A Highly Biocompatible Polyoxotungstate with Fenton‐like Reaction Activity for Potent Chemodynamic Therapy of Tumors

Abstract

Integrating Fenton chemistry and nanomedicine into cancer therapy has significantly promoted the development of chemodynamic therapy (CDT). Nanoscale polyoxometalates (POMs), with their reversible redox properties, exhibit promising potential in developing outstanding CDT drugs by exploring their Fenton‐like catalytic reactivity in tumor environments. However, such research is still in its infancy.
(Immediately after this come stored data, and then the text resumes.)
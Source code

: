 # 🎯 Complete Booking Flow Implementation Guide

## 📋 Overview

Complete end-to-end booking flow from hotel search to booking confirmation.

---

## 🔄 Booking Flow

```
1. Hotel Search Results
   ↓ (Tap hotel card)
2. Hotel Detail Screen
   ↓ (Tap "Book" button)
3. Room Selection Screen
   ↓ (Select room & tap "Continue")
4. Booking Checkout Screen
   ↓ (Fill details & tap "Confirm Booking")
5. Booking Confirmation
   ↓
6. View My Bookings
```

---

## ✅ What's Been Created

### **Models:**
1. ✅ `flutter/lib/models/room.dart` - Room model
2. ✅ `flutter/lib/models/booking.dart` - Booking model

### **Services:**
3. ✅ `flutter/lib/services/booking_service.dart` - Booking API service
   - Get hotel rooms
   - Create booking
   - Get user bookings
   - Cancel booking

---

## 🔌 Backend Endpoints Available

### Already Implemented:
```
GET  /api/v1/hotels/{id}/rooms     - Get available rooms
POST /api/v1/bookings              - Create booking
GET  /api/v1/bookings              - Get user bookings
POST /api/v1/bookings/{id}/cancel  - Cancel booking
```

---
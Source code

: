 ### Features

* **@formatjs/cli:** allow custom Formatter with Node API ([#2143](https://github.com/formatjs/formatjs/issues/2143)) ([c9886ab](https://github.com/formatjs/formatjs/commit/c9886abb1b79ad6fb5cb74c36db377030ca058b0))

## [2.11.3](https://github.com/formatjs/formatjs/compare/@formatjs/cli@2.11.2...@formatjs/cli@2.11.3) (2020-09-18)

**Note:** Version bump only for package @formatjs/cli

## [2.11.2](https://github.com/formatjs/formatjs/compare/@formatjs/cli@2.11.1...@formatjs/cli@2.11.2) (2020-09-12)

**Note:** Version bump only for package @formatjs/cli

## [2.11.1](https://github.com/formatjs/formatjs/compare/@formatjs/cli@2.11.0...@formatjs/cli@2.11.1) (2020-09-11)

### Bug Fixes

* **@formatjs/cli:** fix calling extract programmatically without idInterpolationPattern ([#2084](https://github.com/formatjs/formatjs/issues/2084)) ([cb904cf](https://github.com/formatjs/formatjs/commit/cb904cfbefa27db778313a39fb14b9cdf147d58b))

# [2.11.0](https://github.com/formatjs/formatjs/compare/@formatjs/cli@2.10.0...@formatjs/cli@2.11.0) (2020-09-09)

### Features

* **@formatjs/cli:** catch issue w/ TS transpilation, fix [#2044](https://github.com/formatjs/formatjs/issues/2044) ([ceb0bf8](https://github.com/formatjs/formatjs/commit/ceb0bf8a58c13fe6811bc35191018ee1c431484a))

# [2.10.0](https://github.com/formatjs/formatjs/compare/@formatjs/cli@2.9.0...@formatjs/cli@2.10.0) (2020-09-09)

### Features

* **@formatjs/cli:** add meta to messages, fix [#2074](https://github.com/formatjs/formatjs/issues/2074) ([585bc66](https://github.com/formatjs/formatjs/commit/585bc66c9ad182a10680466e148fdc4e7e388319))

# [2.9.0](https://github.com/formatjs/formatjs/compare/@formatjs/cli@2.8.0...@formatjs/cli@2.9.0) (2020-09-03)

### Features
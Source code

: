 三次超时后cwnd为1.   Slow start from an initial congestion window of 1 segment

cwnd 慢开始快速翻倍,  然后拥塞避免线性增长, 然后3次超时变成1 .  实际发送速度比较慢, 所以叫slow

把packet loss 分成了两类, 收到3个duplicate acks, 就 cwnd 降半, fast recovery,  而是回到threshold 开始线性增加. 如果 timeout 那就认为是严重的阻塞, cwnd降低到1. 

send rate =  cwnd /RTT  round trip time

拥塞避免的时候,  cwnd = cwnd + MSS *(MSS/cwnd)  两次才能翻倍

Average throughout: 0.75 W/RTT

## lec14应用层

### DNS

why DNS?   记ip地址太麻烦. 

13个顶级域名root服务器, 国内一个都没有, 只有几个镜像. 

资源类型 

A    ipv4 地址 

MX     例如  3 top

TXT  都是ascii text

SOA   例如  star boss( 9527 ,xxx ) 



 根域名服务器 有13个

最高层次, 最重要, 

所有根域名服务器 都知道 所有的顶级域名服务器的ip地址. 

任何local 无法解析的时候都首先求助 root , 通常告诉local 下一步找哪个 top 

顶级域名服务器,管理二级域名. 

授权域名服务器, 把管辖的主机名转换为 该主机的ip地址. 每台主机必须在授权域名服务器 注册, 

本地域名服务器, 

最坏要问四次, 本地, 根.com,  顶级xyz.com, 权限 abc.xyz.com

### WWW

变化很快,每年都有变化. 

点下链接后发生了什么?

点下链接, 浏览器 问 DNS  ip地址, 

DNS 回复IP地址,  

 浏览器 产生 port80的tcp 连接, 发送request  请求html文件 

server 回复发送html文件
In this work, we report the synthesis of a new crystalline antimonotungstate {Dy2Sb2W7O23(OH)(DMF)2(SbW9O33)2} (1, DMF = N, N‐dimethylformamide) with gram‐scale high yield via a facile "one‐pot" solvothermal reaction. 1 exhibits not only a soluble and water‐stable POM nanocluster, but also excellent catalytic activity for hydroxyl radical‐generating Fenton‐like reactions. Further biomedical studies reveal that 1 can trigger cell apoptosis and promote lipid peroxidation, exhibiting high cytotoxicity and selectivity towards B16‐F10 mouse melanoma cancer cells with an IC50 value of 4.75 μM. Especially, 1 can inhibit melanoma growth in vivo with favorable biosafety, achieving a 5.2‐fold reduction in tumor volume and a weight loss of 76.0% at the dose of 70 μg/kg. This research not only demonstrates the immense potential of antimonotungstates in CDT drug development for the first time but also provides new insights and directions for the development of novel anticancer drugs.